#### What to produce
From the data that follows, copy every line holding the string "documentclass".

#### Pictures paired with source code
*** Begin section ***

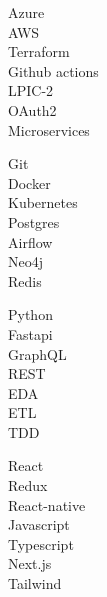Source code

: \vspace{0.2cm}


\begin{minipage}[t]{0.24\textwidth}
    \Large
    \vspace{-\baselineskip}
    \faCircle \; {Azure}\\
    \faCircle \; {AWS}\\
    \faCircle \; {Terraform}\\
    \faCircle \; {Github actions}\\
    \faCircle \; {LPIC-2}\\
    \faCircle \; {OAuth2}\\
    \faCircle \; {Microservices}\\
\end{minipage}
\begin{minipage}[t]{0.25\textwidth}
    \Large
    \vspace{-\baselineskip}
    \faCircle \; {Git}\\
    \faCircle \; {Docker}\\
    \faCircle \; {Kubernetes}\\
    \faCircle \; {Postgres}\\
    \faCircle \; {Airflow}\\
    \faCircle \; {Neo4j}\\
    \faCircle \; {Redis}\\
\end{minipage}
\begin{minipage}[t]{0.25\textwidth}
    \Large
    \vspace{-\baselineskip}
    \faCircle \; {Python}\\
    \faCircle \; {Fastapi}\\
    \faCircle \; {GraphQL}\\
    \faCircle \; {REST}\\
    \faCircle \; {EDA}\\
    \faCircle \; {ETL}\\
    \faCircle \; {TDD}\\
\end{minipage}
\begin{minipage}[t]{0.25\textwidth}
    \Large
    \vspace{-\baselineskip}
    \faCircle \; {React}\\
    \faCircle \; {Redux}\\
    \faCircle \; {React-native}\\
    \faCircle \; {Javascript}\\
    \faCircle \; {Typescript}\\
    \faCircle \; {Next.js}\\
    \faCircle \; {Tailwind}\\
\end{minipage}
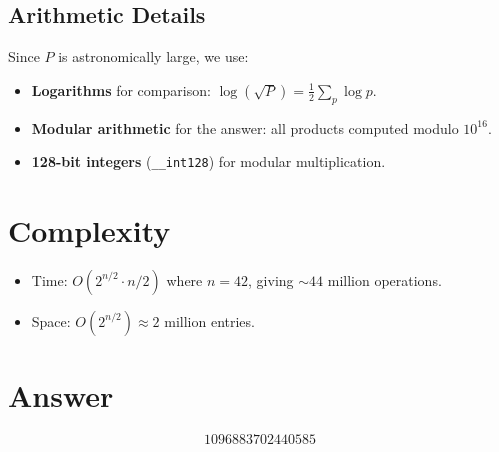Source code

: \documentclass[12pt]{article}
\begin{document}
\subsection{Arithmetic Details}
Since $P$ is astronomically large, we use:
\begin{itemize}
    \item \textbf{Logarithms} for comparison: $\log(\sqrt{P}) = \frac{1}{2}\sum_p \log p$.
    \item \textbf{Modular arithmetic} for the answer: all products computed modulo $10^{16}$.
    \item \textbf{128-bit integers} (\texttt{\_\_int128}) for modular multiplication.
\end{itemize}

\section{Complexity}
\begin{itemize}
    \item Time: $O(2^{n/2} \cdot n/2)$ where $n = 42$, giving $\sim 44$ million operations.
    \item Space: $O(2^{n/2}) \approx 2$ million entries.
\end{itemize}

\section{Answer}

\[
\boxed{1096883702440585}
\]
\end{document}
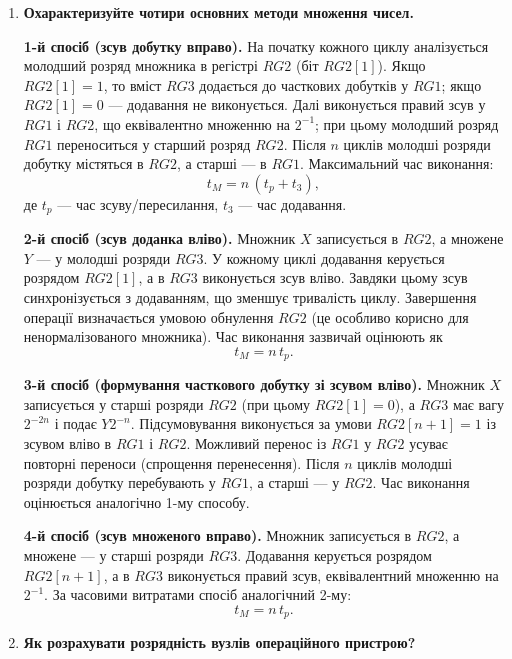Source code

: \documentclass[12pt,a4paper]{article}
\begin{document}
    \begin{enumerate}
        \item \textbf{Охарактеризуйте чотири основних методи множення чисел.}

        \textbf{1-й спосіб (зсув добутку вправо).}
        На початку кожного циклу аналізується молодший розряд множника в регістрі $RG2$ (біт $RG2[1]$).
        Якщо $RG2[1]=1$, то вміст $RG3$ додається до часткових добутків у $RG1$; якщо $RG2[1]=0$ --- додавання не виконується.
        Далі виконується правий зсув у $RG1$ і $RG2$, що еквівалентно множенню на $2^{-1}$; при цьому молодший розряд $RG1$ переноситься у старший розряд $RG2$.
        Після $n$ циклів молодші розряди добутку містяться в $RG2$, а старші --- в $RG1$.
        Максимальний час виконання:
        \[
            t_M = n\,(t_p + t_3),
        \]
        де $t_p$ --- час зсуву/пересилання, $t_3$ --- час додавання.

        \textbf{2-й спосіб (зсув доданка вліво).}
        Множник $X$ записується в $RG2$, а множене $Y$ --- у молодші розряди $RG3$.
        У кожному циклі додавання керується розрядом $RG2[1]$, а в $RG3$ виконується зсув вліво.
        Завдяки цьому зсув синхронізується з додаванням, що зменшує тривалість циклу.
        Завершення операції визначається умовою обнулення $RG2$ (це особливо корисно для ненормалізованого множника).
        Час виконання зазвичай оцінюють як
        \[
            t_M = n\,t_p.
        \]

        \textbf{3-й спосіб (формування часткового добутку зі зсувом вліво).}
        Множник $X$ записується у старші розряди $RG2$ (при цьому $RG2[1]=0$), а $RG3$ має вагу $2^{-2n}$ і подає $Y2^{-n}$.
        Підсумовування виконується за умови $RG2[n+1]=1$ із зсувом вліво в $RG1$ і $RG2$.
        Можливий перенос із $RG1$ у $RG2$ усуває повторні переноси (спрощення перенесення).
        Після $n$ циклів молодші розряди добутку перебувають у $RG1$, а старші --- у $RG2$.
        Час виконання оцінюється аналогічно 1-му способу.

        \textbf{4-й спосіб (зсув множеного вправо).}
        Множник записується в $RG2$, а множене --- у старші розряди $RG3$.
        Додавання керується розрядом $RG2[n+1]$, а в $RG3$ виконується правий зсув, еквівалентний множенню на $2^{-1}$.
        За часовими витратами спосіб аналогічний 2-му:
        \[
            t_M = n\,t_p.
        \]

        \item \textbf{Як розрахувати розрядність вузлів операційного пристрою?}


\end{enumerate}
\end{document}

*** End section ***

#### Task solution
: \documentclass[12pt]{article}
: \documentclass[12pt,a4paper]{article}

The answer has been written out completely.